We follow the canyon into a lovely glen wherin is found this very nice natural bridge. Here the minions desperately support the tottering stone for the Emperor’s crossing.

A little relaxation in the morning sun. Before “the business” begins.

The canyon narrows up and becomes sinuous, interesting, beautiful…

Let’s just say I’m not real fond of cold water, early in the morning.

Jen, a Triathlete, is pretty used to getting in the cold water early in the morning.

Rather than avoiding the first “keeper” pothole by bypassing right, we rapped down and in, did a short swim and exited a not-too-hard exit.

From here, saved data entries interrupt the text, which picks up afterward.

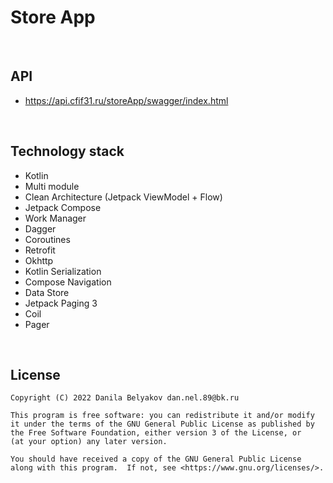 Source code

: 
# Store App
<br>

## API
- <https://api.cfif31.ru/storeApp/swagger/index.html>
<br>

## Technology stack
- Kotlin
- Multi module
- Clean Architecture (Jetpack ViewModel + Flow)
- Jetpack Compose
- Work Manager
- Dagger
- Coroutines
- Retrofit
- Okhttp
- Kotlin Serialization
- Compose Navigation
- Data Store
- Jetpack Paging 3
- Coil
- Pager
<br>

## License

```
Copyright (C) 2022 Danila Belyakov dan.nel.89@bk.ru

This program is free software: you can redistribute it and/or modify
it under the terms of the GNU General Public License as published by
the Free Software Foundation, either version 3 of the License, or
(at your option) any later version.

You should have received a copy of the GNU General Public License
along with this program.  If not, see <https://www.gnu.org/licenses/>.
```

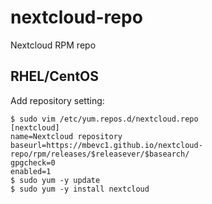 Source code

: # nextcloud-repo
Nextcloud RPM repo

## RHEL/CentOS

Add repository setting:

```
$ sudo vim /etc/yum.repos.d/nextcloud.repo
[nextcloud]
name=Nextcloud repository
baseurl=https://mbevc1.github.io/nextcloud-repo/rpm/releases/$releasever/$basearch/
gpgcheck=0
enabled=1
$ sudo yum -y update
$ sudo yum -y install nextcloud
```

Scott’s out in front with the “Happy Hooker.”

And finally, we get to the real "Business", where the Direct Route starts. This is where I placed a drilled angle 2 years ago, which some people think sucks unwary people into the Direct. The Mission was to descend the canyon using all natural anchors and pulling the superfluous bolts.

At this first, most important anchor, we searched fruitlessly for natural anchors in the immediate area. It might be possible to go drag some big rocks from upcanyon to these sand-filled potholes, but instead we utilized a new device I made called the Sandbag. Learn more about the sandbag.

I can't say we were entirely committed to removing all the bolts. The real concern was with the first one (that might suck people in) and the third one, which was quite loose. Therefore we descended to each drop and removed those two, and left two. The form of the rock is not particularly amenable to finding natural anchors (or, sans excuses, it was too much work to construct them from the scanty resources available). I must say, the canyon was much more complex, beautiful and fun than I had remembered.

We found the canyon quite dry. Easier or harder? Difficult to say. Given our good selection of tools and Scott’s and Steve’s good climbing skills, we enjoyed the modest challenge presented.

We left this bolt in, and set up a guided rappel so only Scott had to deal with the keeper pothole in-between.

This pic is an example of why you don’t give Steve the camera.

The big keeper pothole was dry. After downclimbing into it, Steve tried a pack toss a few times to surmount the 10' high lip. He could get the pack onto the lip, but not over the other side. "Why don't I just climb it?" OK, with a running start, Steve sends the dreaded "Big Keeper Dyno - V2" first try.

And we left this piton, the last one, even with 3 slings on it.

And here’s the rap off that last bolt. A short rap and we are out of the intense, middle pothole part of the canyon.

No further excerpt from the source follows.